Poster
in
Workshop: Tackling Climate Change with Machine Learning
Inferring signatures of reinforcing ideology underlying carbon tax opposition
Maximilian Puelma Touzel
To be effective, good policy interventions often need to be popular among citizens. The success of a given sustainability transition policy can then rest on what citizens think about it. Setting a price on carbon is a timely example. In Canada for example, despite the federal government's estimate that 80\% of households are receiving a cash surplus as a result of this policy, its popularity is evenly split. Previous work in various countries shows that public support is strongly influenced by ideology, with Canadian conservative leadership campaigning on abolishing the policy. Here, we ask what semantic structure underlies carbon tax opposition, with the hope of informing more effective messaging to increase support. To address this question, we use a large dataset of open-ended responses of Canadians elaborating on their support of or opposition to the tax. To capture the underlying semantics, we use the highly expressive structural topic model (STM), a standard implementation of which has been used to study carbon tax opinion in other countries. Unlike previous work, we focus on STM's ability to flexibly allow for topic mixtures. We have fit these models and find topics learned from oppose responses have higher semantic coherence.

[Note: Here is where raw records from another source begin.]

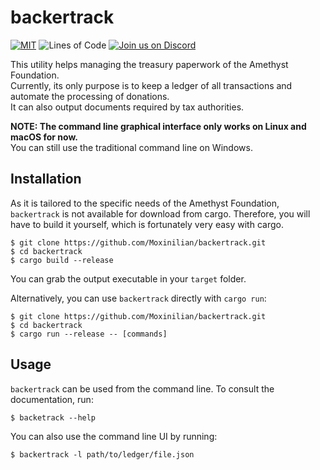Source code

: # backertrack

[![MIT][s1]][l1] ![Lines of Code][s3] [![Join us on Discord][s2]][l2]

[l1]: LICENSE
[s1]: https://img.shields.io/badge/license-MIT-blue.svg
[s2]: https://img.shields.io/discord/425678876929163284.svg?logo=discord
[l2]: https://discord.gg/GnP5Whs
[s3]: https://tokei.rs/b1/github/Moxinilian/backertrack?category=code

This utility helps managing the treasury paperwork of the Amethyst Foundation.  
Currently, its only purpose is to keep a ledger of all transactions and automate the processing of donations.  
It can also output documents required by tax authorities.

**NOTE: The command line graphical interface only works on Linux and macOS for now.**  
You can still use the traditional command line on Windows.

## Installation

As it is tailored to the specific needs of the Amethyst Foundation, `backertrack` is not available for download from cargo.
Therefore, you will have to build it yourself, which is fortunately very easy with cargo.

```
$ git clone https://github.com/Moxinilian/backertrack.git
$ cd backertrack
$ cargo build --release
```

You can grab the output executable in your `target` folder.

Alternatively, you can use `backertrack` directly with `cargo run`:

```
$ git clone https://github.com/Moxinilian/backertrack.git
$ cd backertrack
$ cargo run --release -- [commands]
```

## Usage

`backertrack` can be used from the command line.
To consult the documentation, run:

```
$ backetrack --help
```

You can also use the command line UI by running:

```
$ backertrack -l path/to/ledger/file.json
```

Focussing the inferred topic mixture weights, we find that oppose responses mix topics using weights that are less heterogeneous, lower-dimensional, and more (and more densely) correlated than those inferred from support responses. As a result, dislodging conservatives' opposition to carbon pricing, if possible at all, may require addressing multiple beliefs in tandem to overcome the putatively stabilizing, cooperative effect of the highly correlated topics raised when justifying that opposition.